8. Short-Term Borrowings
---------------------

The Partnership has a borrowing account with a financial
institution. At December 31, 1998, the borrowing capacity of this
account, which fluctuates based on collateral value, was $285,137;
as of March 26, 1999, the borrowing capacity was $0 and the
outstanding balance was $241,800. The Partnership, if required to
by the lender, intends to repay this borrowing from the proceeds of
investment sales or support from the Managing General Partners.
Interest is charged at the prime rate plus one half percent. The
weighted-average interest rate for the year ended December 31, 1998
was 8.75%. Interest expense was $3,441 for the year ended December
31, 1998. The Partnership's investments in Megabios Corp., and Axys
Pharmaceuticals, Inc. are pledged as collateral.

9. Commitments
-----------

The Partnership is a party to financial instruments with off-
balance-sheet risk in the normal course of its business. Generally,
these instruments are commitments for future equity fundings,
venture capital limited partnership investments, equipment financing
commitments, or accounts receivable lines of credit that are
outstanding but not currently fully utilized. As they do not
represent current outstanding balances, these unfunded commitments
are properly not recognized in the financial statements. At
December 31, 1998, the Partnership had no unfunded commitments.

The Partnership uses the same credit policies in making these
commitments and conditional obligations as it does for on-balance-
sheet instruments. Commitments to extend financing are agreements
to lend to a company as long as there are no violations of any
conditions established in the contract.
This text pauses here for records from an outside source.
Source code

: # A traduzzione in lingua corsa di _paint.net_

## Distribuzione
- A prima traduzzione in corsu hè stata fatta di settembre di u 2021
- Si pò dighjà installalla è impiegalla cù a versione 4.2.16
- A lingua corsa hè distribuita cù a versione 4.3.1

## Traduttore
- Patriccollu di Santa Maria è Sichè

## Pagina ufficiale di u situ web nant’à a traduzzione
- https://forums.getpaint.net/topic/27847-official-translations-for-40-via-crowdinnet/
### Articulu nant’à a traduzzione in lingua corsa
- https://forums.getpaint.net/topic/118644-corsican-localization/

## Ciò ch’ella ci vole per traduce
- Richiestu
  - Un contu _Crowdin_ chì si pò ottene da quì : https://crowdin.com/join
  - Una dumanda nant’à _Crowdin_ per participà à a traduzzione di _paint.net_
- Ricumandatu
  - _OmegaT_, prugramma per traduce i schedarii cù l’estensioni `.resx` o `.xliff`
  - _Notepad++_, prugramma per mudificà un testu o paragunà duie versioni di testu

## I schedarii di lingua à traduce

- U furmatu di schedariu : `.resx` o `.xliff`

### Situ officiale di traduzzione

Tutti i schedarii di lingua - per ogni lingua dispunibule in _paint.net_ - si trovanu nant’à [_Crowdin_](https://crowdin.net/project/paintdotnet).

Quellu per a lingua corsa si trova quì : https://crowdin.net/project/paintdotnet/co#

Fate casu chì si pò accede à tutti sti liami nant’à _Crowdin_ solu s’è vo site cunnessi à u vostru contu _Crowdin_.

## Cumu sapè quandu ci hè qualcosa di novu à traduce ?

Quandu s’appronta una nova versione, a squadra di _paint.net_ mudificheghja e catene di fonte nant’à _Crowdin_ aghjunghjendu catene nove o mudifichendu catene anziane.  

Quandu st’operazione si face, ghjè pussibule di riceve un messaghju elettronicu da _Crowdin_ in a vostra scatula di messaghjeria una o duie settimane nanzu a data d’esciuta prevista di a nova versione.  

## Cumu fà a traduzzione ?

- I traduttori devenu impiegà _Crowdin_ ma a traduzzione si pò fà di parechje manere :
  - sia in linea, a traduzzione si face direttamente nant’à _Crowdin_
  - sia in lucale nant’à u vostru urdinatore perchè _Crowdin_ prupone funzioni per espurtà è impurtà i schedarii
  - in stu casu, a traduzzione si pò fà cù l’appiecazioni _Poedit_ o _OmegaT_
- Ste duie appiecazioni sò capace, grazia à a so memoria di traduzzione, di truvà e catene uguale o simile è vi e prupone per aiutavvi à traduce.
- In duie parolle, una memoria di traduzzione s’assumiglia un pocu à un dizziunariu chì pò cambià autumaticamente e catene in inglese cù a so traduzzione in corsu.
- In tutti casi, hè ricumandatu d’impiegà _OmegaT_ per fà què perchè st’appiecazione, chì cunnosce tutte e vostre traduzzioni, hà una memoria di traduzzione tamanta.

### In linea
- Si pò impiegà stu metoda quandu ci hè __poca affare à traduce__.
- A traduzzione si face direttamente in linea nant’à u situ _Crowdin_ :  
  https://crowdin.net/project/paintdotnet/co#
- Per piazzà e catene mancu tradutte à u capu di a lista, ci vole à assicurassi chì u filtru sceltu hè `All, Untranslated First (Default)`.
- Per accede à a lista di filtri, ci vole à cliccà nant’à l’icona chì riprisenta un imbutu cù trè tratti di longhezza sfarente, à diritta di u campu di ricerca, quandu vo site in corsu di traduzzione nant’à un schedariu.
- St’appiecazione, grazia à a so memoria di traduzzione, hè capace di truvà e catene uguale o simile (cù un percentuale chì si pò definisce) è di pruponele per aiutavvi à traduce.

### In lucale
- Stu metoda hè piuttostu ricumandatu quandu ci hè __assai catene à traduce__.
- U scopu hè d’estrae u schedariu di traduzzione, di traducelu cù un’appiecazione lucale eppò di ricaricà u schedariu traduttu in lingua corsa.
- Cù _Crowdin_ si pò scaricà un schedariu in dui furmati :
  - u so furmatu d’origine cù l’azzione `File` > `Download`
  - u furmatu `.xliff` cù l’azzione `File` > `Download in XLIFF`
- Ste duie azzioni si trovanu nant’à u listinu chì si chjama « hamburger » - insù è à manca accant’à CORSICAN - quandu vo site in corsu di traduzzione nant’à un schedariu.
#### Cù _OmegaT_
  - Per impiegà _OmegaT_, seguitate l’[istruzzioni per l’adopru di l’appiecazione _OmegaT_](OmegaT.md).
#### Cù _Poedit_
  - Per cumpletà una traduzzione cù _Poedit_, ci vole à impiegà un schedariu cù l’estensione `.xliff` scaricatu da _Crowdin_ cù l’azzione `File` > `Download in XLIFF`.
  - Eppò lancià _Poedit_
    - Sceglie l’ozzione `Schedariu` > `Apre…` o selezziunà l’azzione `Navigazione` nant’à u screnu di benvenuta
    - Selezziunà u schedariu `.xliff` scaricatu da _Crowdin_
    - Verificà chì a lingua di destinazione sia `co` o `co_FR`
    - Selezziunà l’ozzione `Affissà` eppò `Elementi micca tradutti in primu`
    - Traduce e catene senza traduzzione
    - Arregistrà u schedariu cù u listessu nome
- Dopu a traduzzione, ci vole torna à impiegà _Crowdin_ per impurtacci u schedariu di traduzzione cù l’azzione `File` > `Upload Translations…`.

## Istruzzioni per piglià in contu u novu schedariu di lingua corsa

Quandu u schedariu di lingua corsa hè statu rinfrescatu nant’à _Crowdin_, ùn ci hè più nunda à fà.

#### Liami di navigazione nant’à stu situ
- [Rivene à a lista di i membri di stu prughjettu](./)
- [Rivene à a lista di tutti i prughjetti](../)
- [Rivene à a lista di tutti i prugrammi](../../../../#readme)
The credit lines generally
have fixed termination dates or other termination clauses. Since
many of the commitments are expected to expire without being fully
drawn upon, the total commitment amounts do not necessarily
represent future cash requirements.




SIGNATURES
----------

Pursuant to the requirements of Section 13 or 15(d) of the
Securities Exchange Act of 1934, the Registrant has duly caused this
Report to be signed on its behalf by the undersigned, thereunto duly
authorized.


TECHNOLOGY FUNDING MEDICAL PARTNERS I, L.P.

By: TECHNOLOGY FUNDING INC.
Managing General Partner


Date: March 29, 1999 By: /s/Michael Brenner
------------------------------
Michael Brenner
Controller

Pursuant to the requirements of the Securities Exchange Act of 1934,
this Report has been signed below by the following persons on behalf
of the Registrant and in the capacities and on the dates indicated:

Signature Capacity Date
--------- -------- ----

/s/Charles R. Kokesh President, Chief March 29, 1999
- ------------------------ Executive Officer,
Charles R. Kokesh Chief Financial
Officer and Chairman of
Technology Funding Inc.
and Managing General
Partner of Technology
Funding Ltd.


The above represents the Board of Directors of Technology Funding
Inc. and the General Partners of Technology Funding Ltd.